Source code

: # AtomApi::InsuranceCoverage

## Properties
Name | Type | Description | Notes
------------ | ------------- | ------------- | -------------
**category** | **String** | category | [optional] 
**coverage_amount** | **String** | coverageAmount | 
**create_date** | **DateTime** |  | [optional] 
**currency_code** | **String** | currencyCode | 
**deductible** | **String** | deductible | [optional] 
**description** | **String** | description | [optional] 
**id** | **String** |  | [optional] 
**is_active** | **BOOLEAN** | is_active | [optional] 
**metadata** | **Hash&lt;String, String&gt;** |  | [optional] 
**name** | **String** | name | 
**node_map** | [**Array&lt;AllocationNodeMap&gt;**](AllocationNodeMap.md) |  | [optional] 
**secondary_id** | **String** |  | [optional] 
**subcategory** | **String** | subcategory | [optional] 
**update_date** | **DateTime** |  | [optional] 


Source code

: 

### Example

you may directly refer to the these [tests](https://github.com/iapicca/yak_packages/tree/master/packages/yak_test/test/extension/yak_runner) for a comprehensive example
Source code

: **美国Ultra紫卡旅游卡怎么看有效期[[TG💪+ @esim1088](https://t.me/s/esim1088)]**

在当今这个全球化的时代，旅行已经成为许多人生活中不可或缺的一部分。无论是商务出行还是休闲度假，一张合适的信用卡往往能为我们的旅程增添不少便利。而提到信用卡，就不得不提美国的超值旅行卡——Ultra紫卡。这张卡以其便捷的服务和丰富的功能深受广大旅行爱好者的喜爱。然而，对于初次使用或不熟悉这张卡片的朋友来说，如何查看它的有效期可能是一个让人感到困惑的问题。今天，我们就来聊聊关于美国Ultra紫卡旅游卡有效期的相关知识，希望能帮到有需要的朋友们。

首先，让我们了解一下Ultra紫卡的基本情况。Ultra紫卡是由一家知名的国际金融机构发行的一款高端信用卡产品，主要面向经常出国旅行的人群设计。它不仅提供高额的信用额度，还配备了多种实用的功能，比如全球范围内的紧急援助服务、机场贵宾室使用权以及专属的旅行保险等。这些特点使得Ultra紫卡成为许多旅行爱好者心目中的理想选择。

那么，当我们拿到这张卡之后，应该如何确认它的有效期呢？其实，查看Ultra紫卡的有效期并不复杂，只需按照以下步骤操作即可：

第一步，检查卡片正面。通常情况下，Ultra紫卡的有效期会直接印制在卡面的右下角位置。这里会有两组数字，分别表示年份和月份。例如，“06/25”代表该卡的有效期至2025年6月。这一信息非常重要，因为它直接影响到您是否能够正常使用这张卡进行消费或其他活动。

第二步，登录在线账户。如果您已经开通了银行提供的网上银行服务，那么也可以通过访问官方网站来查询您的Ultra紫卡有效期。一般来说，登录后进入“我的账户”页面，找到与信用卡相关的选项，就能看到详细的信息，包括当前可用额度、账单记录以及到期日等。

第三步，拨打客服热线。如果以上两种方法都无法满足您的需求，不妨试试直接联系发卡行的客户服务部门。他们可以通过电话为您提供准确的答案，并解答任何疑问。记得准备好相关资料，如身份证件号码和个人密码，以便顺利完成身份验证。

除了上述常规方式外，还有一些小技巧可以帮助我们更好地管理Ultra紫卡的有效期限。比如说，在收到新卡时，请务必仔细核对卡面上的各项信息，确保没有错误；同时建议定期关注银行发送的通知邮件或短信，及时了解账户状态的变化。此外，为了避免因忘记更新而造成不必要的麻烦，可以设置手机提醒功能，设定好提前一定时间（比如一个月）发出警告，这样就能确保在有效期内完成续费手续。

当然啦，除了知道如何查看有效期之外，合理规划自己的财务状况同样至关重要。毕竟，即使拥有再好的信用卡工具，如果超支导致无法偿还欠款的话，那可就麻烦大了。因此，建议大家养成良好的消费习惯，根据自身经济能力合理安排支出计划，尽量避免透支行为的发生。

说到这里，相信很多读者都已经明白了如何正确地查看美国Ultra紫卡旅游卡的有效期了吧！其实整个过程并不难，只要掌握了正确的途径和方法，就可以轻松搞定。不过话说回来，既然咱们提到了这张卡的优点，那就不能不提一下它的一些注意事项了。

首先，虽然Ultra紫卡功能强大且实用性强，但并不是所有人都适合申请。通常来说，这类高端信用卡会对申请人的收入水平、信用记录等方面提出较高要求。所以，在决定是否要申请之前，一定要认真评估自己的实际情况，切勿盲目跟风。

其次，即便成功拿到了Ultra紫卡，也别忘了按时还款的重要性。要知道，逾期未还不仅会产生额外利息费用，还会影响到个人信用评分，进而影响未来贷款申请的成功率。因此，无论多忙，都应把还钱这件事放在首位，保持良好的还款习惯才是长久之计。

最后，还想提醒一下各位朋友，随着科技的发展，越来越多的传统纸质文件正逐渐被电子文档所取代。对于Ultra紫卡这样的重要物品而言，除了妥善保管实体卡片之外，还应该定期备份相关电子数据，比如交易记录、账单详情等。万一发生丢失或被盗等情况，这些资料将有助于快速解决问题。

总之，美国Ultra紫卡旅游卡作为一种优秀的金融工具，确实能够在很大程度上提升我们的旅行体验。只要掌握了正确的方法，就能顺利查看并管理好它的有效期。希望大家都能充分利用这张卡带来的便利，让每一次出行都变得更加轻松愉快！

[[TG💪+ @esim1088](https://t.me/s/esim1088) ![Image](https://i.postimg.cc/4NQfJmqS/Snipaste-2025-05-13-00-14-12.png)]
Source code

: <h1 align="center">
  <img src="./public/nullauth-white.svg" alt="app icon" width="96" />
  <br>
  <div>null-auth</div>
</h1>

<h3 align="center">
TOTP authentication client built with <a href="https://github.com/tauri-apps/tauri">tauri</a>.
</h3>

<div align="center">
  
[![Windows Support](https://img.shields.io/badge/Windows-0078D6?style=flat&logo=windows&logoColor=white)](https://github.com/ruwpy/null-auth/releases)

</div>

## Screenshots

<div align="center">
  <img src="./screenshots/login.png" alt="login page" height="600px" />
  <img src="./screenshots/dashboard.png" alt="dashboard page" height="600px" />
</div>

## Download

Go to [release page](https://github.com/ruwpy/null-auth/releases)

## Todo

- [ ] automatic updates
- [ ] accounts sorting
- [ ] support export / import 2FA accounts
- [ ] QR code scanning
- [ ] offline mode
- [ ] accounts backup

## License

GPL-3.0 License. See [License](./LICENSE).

◆ **Activity**: Copy each line of the listing that includes "DateTime".

◆ **Problem solution**:
**create_date** | **DateTime** |  | [optional] 
**update_date** | **DateTime** |  | [optional] 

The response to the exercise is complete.